> TASK REQUIREMENTS
Give back the data below word for word. Any image in it should be left out.

(Rendered images with source text)
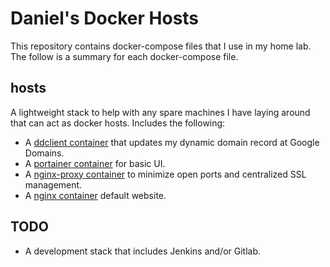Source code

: # Daniel's Docker Hosts

This repository contains docker-compose files that I use in my home lab. The follow is a summary for each docker-compose file.

## hosts
A lightweight stack to help with any spare machines I have laying around that can act as docker hosts.  Includes the following:
* A [ddclient container](https://docs.linuxserver.io/images/docker-ddclient) that updates my dynamic domain record at Google Domains.
* A [portainer container](https://www.portainer.io/products/community-edition) for basic UI.
* A [nginx-proxy container](https://hub.docker.com/r/jwilder/nginx-proxy) to minimize open ports and centralized SSL management.
* A [nginx container](https://www.docker.com/blog/how-to-use-the-official-nginx-docker-image/) default website.

## TODO
* A development stack that includes Jenkins and/or Gitlab.
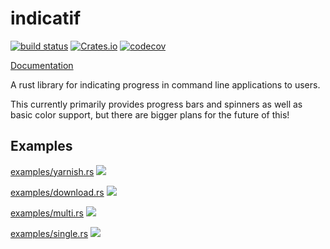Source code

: # indicatif
[![build status](https://travis-ci.org/mitsuhiko/indicatif.svg?branch=master)](https://travis-ci.org/mitsuhiko/indicatif)
[![Crates.io](https://img.shields.io/crates/v/indicatif.svg)](https://crates.io/crates/indicatif)
[![codecov](https://codecov.io/gh/mitsuhiko/indicatif/branch/master/graph/badge.svg)](https://codecov.io/gh/mitsuhiko/indicatif)

[Documentation](https://docs.rs/indicatif)

A rust library for indicating progress in command line applications to users.

This currently primarily provides progress bars and spinners as well as basic
color support, but there are bigger plans for the future of this!

## Examples

[examples/yarnish.rs](examples/yarnish.rs)
<img src="https://github.com/mitsuhiko/indicatif/blob/master/screenshots/yarn.gif?raw=true">

[examples/download.rs](examples/download.rs)
<img src="https://github.com/mitsuhiko/indicatif/blob/master/screenshots/download.gif?raw=true">

[examples/multi.rs](examples/multi.rs)
<img src="https://github.com/mitsuhiko/indicatif/blob/master/screenshots/multi-progress.gif?raw=true">

[examples/single.rs](examples/single.rs)
<img src="https://github.com/mitsuhiko/indicatif/blob/master/screenshots/single.gif?raw=true">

> OUTPUT OF THE EXERCISE
Source code

: # Daniel's Docker Hosts

This repository contains docker-compose files that I use in my home lab. The follow is a summary for each docker-compose file.

## hosts
A lightweight stack to help with any spare machines I have laying around that can act as docker hosts.  Includes the following:
* A [ddclient container](https://docs.linuxserver.io/images/docker-ddclient) that updates my dynamic domain record at Google Domains.
* A [portainer container](https://www.portainer.io/products/community-edition) for basic UI.
* A [nginx-proxy container](https://hub.docker.com/r/jwilder/nginx-proxy) to minimize open ports and centralized SSL management.
* A [nginx container](https://www.docker.com/blog/how-to-use-the-official-nginx-docker-image/) default website.

## TODO
* A development stack that includes Jenkins and/or Gitlab.
Source code

: # indicatif
[![build status](https://travis-ci.org/mitsuhiko/indicatif.svg?branch=master)](https://travis-ci.org/mitsuhiko/indicatif)
[![Crates.io](https://img.shields.io/crates/v/indicatif.svg)](https://crates.io/crates/indicatif)
[![codecov](https://codecov.io/gh/mitsuhiko/indicatif/branch/master/graph/badge.svg)](https://codecov.io/gh/mitsuhiko/indicatif)

[Documentation](https://docs.rs/indicatif)

A rust library for indicating progress in command line applications to users.

This currently primarily provides progress bars and spinners as well as basic
color support, but there are bigger plans for the future of this!

## Examples

[examples/yarnish.rs](examples/yarnish.rs)
<img src="https://github.com/mitsuhiko/indicatif/blob/master/screenshots/yarn.gif?raw=true">

[examples/download.rs](examples/download.rs)
<img src="https://github.com/mitsuhiko/indicatif/blob/master/screenshots/download.gif?raw=true">

[examples/multi.rs](examples/multi.rs)
<img src="https://github.com/mitsuhiko/indicatif/blob/master/screenshots/multi-progress.gif?raw=true">

[examples/single.rs](examples/single.rs)
<img src="https://github.com/mitsuhiko/indicatif/blob/master/screenshots/single.gif?raw=true">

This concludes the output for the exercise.